For those who felt provoked by the movie and the period, here’s a bookshelf’s worth of possibilities for further reading:
‘Little Man, Little Man,’ by James Baldwin
Around the same time he wrote “If Beale Street Could Talk,” Baldwin was working on “Little Man, Little Man,” an enigmatic picture book pitched halfway between children’s and adult literature. The story, which was written for Baldwin’s nephew, centers on a 4-year-old named T.J. who lives in Harlem and loves playing ball with his friends, but also has to navigate a neighborhood where drug addiction and police violence are daily realities.
‘No Place to Be Somebody,’ by Charles Gordone
Gordone’s 1969 Pulitzer Prize-winning play tells the story of a black bartender in a Greenwich Village bar who attempts to outwit a white mobster syndicate. Gordone drew on his own experiences working at bars in the neighborhood throughout the late 1960s, capturing the sense of desolation among the men and women gathered at his counter to drink.
‘Whatever Happened to Interracial Love,’ by Kathleen Collins
Collins, a largely forgotten artist and filmmaker who died in 1988, also wrote short stories, though it was only in 2016 that her daughter collected them in this book, one which critic Dwight Garner described as “a revelation.” They are peopled by black intellectuals living in New York City at a moment of ferment.
‘The Beautiful Struggle,’ by Ta-Nehisi Coates
Coates’ first book was a memoir mostly centered on his father, Paul, a Vietnam vet, onetime Black Panther and an autodidact who started a publishing company in his basement dedicated to telling the true history of African civilization. It’s about a son trying to understand an enigmatic father and the principled way he chose to live his life.
‘Looking for Lorraine,’ by Imani Perry
Lorraine Hansberry’s early death at 34 meant that she was remembered mostly as the playwright of “A Raisin in the Sun” and not much else. But, as Perry’s biography illuminates, she was at the center of a world of black intellectuals, including her close friend James Baldwin. His work, read alongside hers, can sometimes seem, as Perry puts it, like a “call-and-response.”
‘The Women of Brewster Place,’ by Gloria Naylor
Naylor’s novel, which won a National Book Award in 1983, offers seven interlocking narratives, each centered on a different woman living in a decrepit housing project. The women struggle together against an indifferent and hostile world, drawing on their friendship and solidarity to face the reverberations of rape, homophobia and a child’s death.
‘Go Tell It On the Mountain,’ by James Baldwin
Baldwin’s 1953 debut novel was the semi-autobiographical story of a young man growing up in Harlem in the 1930s and the role of the Pentecostal church in his life. “It does not produce its story as an accumulation of shocks (as most novels of Negro life do), or by puffing into a rigid metaphysical system (as most novels about religion do),” wrote a reviewer in the pages of The Book Review at the time. “It makes its utterance by tension and friction.”

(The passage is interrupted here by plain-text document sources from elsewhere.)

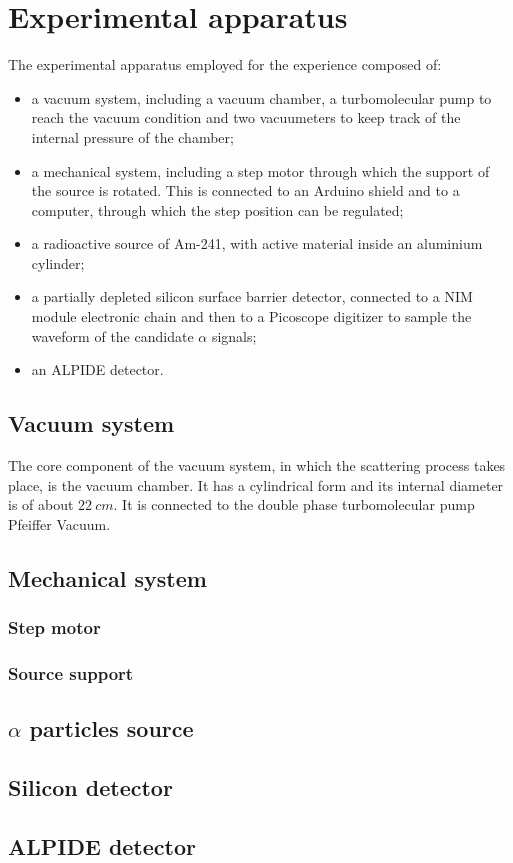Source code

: \documentclass[../../main/main.tex]{subfiles}
\begin{document}
\section{Experimental apparatus}
The experimental apparatus employed for the experience composed of:
\begin{itemize}
    \item a vacuum system, including a vacuum chamber, a turbomolecular pump to reach the vacuum condition and two vacuumeters to keep track of the internal pressure of the chamber;
    \item a mechanical system, including a step motor through which the support of the source is rotated. This is connected to an Arduino shield and to a computer, through which the step position can be regulated;
    \item a radioactive source of Am-241, with active material inside an aluminium cylinder;
    \item a partially depleted silicon surface barrier detector, connected to a NIM module electronic chain and then to a Picoscope digitizer to sample the waveform of the candidate \( \alpha \) signals;
    \item an ALPIDE detector.
\end{itemize}



\subsection{Vacuum system}
The core component of the vacuum system, in which the scattering process takes place, is the vacuum chamber. It has a cylindrical form and its internal diameter is of about \( 22 \ \si{cm} \). It is connected to the double phase turbomolecular pump Pfeiffer Vacuum.


\subsection{Mechanical system}

\subsubsection{Step motor}

\subsubsection{Source support}






\subsection{\boldmath \( \alpha  \) particles source}



\subsection{Silicon detector}



\subsection{ALPIDE detector}
\end{document}
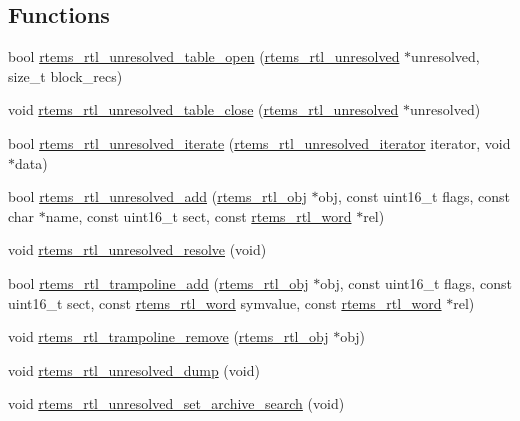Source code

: \subsection*{Functions}
\begin{DoxyCompactItemize}
\item 
bool \mbox{\hyperlink{rtl-unresolved_8c_a0364f188550458858a7f6c5ccdd88bc0}{rtems\+\_\+rtl\+\_\+unresolved\+\_\+table\+\_\+open}} (\mbox{\hyperlink{structrtems__rtl__unresolved}{rtems\+\_\+rtl\+\_\+unresolved}} $\ast$unresolved, size\+\_\+t block\+\_\+recs)
\item 
void \mbox{\hyperlink{rtl-unresolved_8c_afc0bcd9592d51389c269ad21d424bc73}{rtems\+\_\+rtl\+\_\+unresolved\+\_\+table\+\_\+close}} (\mbox{\hyperlink{structrtems__rtl__unresolved}{rtems\+\_\+rtl\+\_\+unresolved}} $\ast$unresolved)
\item 
bool \mbox{\hyperlink{rtl-unresolved_8c_a22858b7a26c780b4206aaa9cf3a08ec6}{rtems\+\_\+rtl\+\_\+unresolved\+\_\+iterate}} (\mbox{\hyperlink{rtl-unresolved_8h_ab256ab6d71a66bca9ea2f63a86026c9d}{rtems\+\_\+rtl\+\_\+unresolved\+\_\+iterator}} iterator, void $\ast$data)
\item 
bool \mbox{\hyperlink{rtl-unresolved_8c_ac44b141fa52eac7924e104379259eddf}{rtems\+\_\+rtl\+\_\+unresolved\+\_\+add}} (\mbox{\hyperlink{structrtems__rtl__obj}{rtems\+\_\+rtl\+\_\+obj}} $\ast$obj, const uint16\+\_\+t flags, const char $\ast$name, const uint16\+\_\+t sect, const \mbox{\hyperlink{rtl-unresolved_8h_a5ab1ca8c94e49686f84f5ccf0731f0e6}{rtems\+\_\+rtl\+\_\+word}} $\ast$rel)
\item 
void \mbox{\hyperlink{rtl-unresolved_8c_a2db5b6d8608d201d44d1ee5db33afd25}{rtems\+\_\+rtl\+\_\+unresolved\+\_\+resolve}} (void)
\item 
bool \mbox{\hyperlink{rtl-unresolved_8c_a996f6ce5f419e92e3d4b00093da4320e}{rtems\+\_\+rtl\+\_\+trampoline\+\_\+add}} (\mbox{\hyperlink{structrtems__rtl__obj}{rtems\+\_\+rtl\+\_\+obj}} $\ast$obj, const uint16\+\_\+t flags, const uint16\+\_\+t sect, const \mbox{\hyperlink{rtl-unresolved_8h_a5ab1ca8c94e49686f84f5ccf0731f0e6}{rtems\+\_\+rtl\+\_\+word}} symvalue, const \mbox{\hyperlink{rtl-unresolved_8h_a5ab1ca8c94e49686f84f5ccf0731f0e6}{rtems\+\_\+rtl\+\_\+word}} $\ast$rel)
\item 
void \mbox{\hyperlink{rtl-unresolved_8c_a962fc939ba38c1794ff7acdb15cdfa16}{rtems\+\_\+rtl\+\_\+trampoline\+\_\+remove}} (\mbox{\hyperlink{structrtems__rtl__obj}{rtems\+\_\+rtl\+\_\+obj}} $\ast$obj)
\item 
void \mbox{\hyperlink{rtl-unresolved_8c_a6777dd435b57c0294d2b34333beee40e}{rtems\+\_\+rtl\+\_\+unresolved\+\_\+dump}} (void)
\item 
void \mbox{\hyperlink{rtl-unresolved_8c_aa2b98ef7a1118212d31908c72730f486}{rtems\+\_\+rtl\+\_\+unresolved\+\_\+set\+\_\+archive\+\_\+search}} (void)
\end{DoxyCompactItemize}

‘Locking Up Our Own,’ by James Forman Jr.
The character of Fonny in “Beale Street” is sentenced to prison during a moment when the 1970s war on crime began a move toward the disproportionate and mass incarceration of black men. Forman’s contribution is to show the role played by black mayors, judges and police chief, taking office amid a surge in crime and drug addiction, in putting in place measures that would prove devastating for poor black neighborhoods.
‘The Sweet Flypaper of Life,’ by Roy DeCarava and Langston Hughes
DeCarava was the Cartier-Bresson of Harlem, capturing daily lives on the street of the city in the 1950s. Though taken a generation before the story of Tish and Fonny, these photographs tell the story of a community rooted to the concrete ground. Together with the words of Langston Hughes, DeCarava aimed to illuminate, as a reviewer in The Times put it, “black joy, black love and resistance through art.”
‘The Last Poets,’ by Christine Otten
This novel captures the lives and voices of a group of poets and musicians who emerged from the black nationalist movements of the late 1960s and served as important precursors to rap and hip-hop. Otten, a Dutch journalist, tracked down members of the group to tell this textured story about an era of anger and change.